Project Overview
Real estate agencies can receive hundreds of inquiries from property owners every day. Each one demands a sales manager to make a call, send a follow-up text, and collect basic information — before any of that effort can be qualified as a real opportunity. Our client wanted to automate that first-touch layer without losing the natural, human feel that real estate conversations depend on.
The Challenge
- Speak with a natural, human-sounding voice — any trace of a robotic tone on an inbound call would be read as spam and the lead would disengage.
- Match the conversational latency of a real person, end-to-end, across speech recognition, reasoning and speech synthesis.
- Dynamically adapt dialogue strategy based on how the lead responds — informational, hesitant, price-focused, ready to transact — rather than following a single rigid script.
- Capture every relevant piece of structured data and push it back cleanly into the CRM and downstream workflows.
Our Approach
Voice-first agent architecture
A low-latency pipeline stitched together high-quality speech recognition, LLM-driven reasoning, and natural voice synthesis, with streaming at every stage to keep end-to-end latency in the range of a human caller.
Adaptive conversational policies
The agent followed several dialogue strategies and switched between them based on signals in the lead's responses — surfacing information, handling objections, or moving the conversation toward booking a follow-up.
Grounded knowledge
Retrieval-augmented generation over the client's property database and operational playbooks kept answers accurate and specific rather than generic.
Deep CRM integration
Every call produced a structured record — qualification status, pain points, constraints, next-step recommendation — that was written directly into the CRM, so human managers received a warm, annotated handoff.
Technology Stack
The solution was engineered with a carefully chosen set of tools and frameworks, balancing maturity, performance and fit to the problem domain.
Results & Impact
60% reduction in manual sales effort
freeing managers to focus on closing and on relationships with existing clients.

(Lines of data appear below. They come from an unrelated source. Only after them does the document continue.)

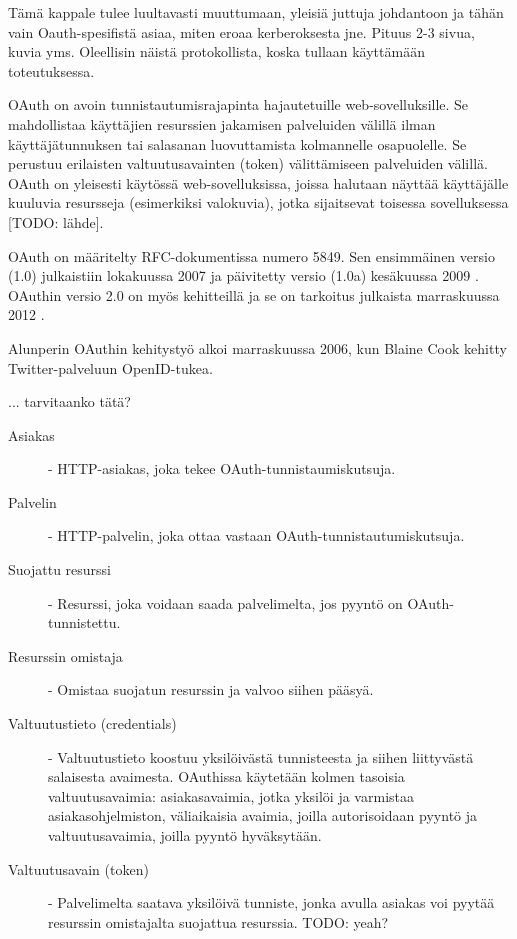 Tämä kappale tulee luultavasti muuttumaan, yleisiä juttuja johdantoon ja tähän vain Oauth-spesifistä asiaa, miten eroaa kerberoksesta jne. Pituus 2-3 sivua, kuvia yms. Oleellisin näistä protokollista, koska tullaan käyttämään toteutuksessa.

OAuth on avoin tunnistautumisrajapinta hajautetuille web-sovelluksille. Se mahdollistaa käyttäjien resurssien jakamisen palveluiden välillä ilman käyttäjätunnuksen tai salasanan luovuttamista kolmannelle osapuolelle. Se perustuu erilaisten valtuutusavainten (token) välittämiseen palveluiden välillä. OAuth on yleisesti käytössä web-sovelluksissa, joissa halutaan näyttää käyttäjälle kuuluvia resursseja (esimerkiksi valokuvia), jotka sijaitsevat toisessa sovelluksessa [TODO: lähde].

OAuth on määritelty RFC-dokumentissa numero 5849. Sen ensimmäinen versio (1.0) julkaistiin lokakuussa 2007 ja päivitetty versio (1.0a) kesäkuussa 2009 \cite{oauth2_0}. OAuthin versio 2.0 on myös kehitteillä ja se on tarkoitus julkaista marraskuussa 2012 \cite{oauth2_0}.

Alunperin OAuthin kehitystyö alkoi marraskuussa 2006, kun Blaine Cook kehitty Twitter-palveluun OpenID-tukea.

... tarvitaanko tätä?

\begin{description}
  \item[Asiakas] - HTTP-asiakas, joka tekee OAuth-tunnistaumiskutsuja.

  \item[Palvelin] - HTTP-palvelin, joka ottaa vastaan OAuth-tunnistautumiskutsuja.

  \item[Suojattu resurssi] - Resurssi, joka voidaan saada palvelimelta, jos pyyntö on OAuth-tunnistettu.

  \item[Resurssin omistaja] - Omistaa suojatun resurssin ja valvoo siihen pääsyä.

  \item[Valtuutustieto (credentials)] - Valtuutustieto koostuu yksilöivästä tunnisteesta ja siihen liittyvästä salaisesta avaimesta. OAuthissa käytetään kolmen tasoisia valtuutusavaimia: asiakasavaimia, jotka yksilöi ja varmistaa asiakasohjelmiston, väliaikaisia avaimia, joilla autorisoidaan pyyntö ja valtuutusavaimia, joilla pyyntö hyväksytään.

  \item[Valtuutusavain (token)] - Palvelimelta saatava yksilöivä tunniste, jonka avulla asiakas voi pyytää resurssin omistajalta suojattua resurssia. TODO: yeah?
\end{description}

Meaningful increase in conversion rates
because every inbound lead received immediate, personalised first contact at any hour.
Lower operational cost per lead
with throughput that scaled without hiring.
Productised into a SaaS offering
rolled out beyond the original agency to serve similar sales and call-center operations.
Conclusion
Voice agents only work when they disappear into the conversation. By engineering for latency, naturalness and adaptive dialogue — and by treating CRM writeback as a first-class output rather than an afterthought — we turned the first-touch layer of sales from a bottleneck into a system that scales as cleanly as the product itself.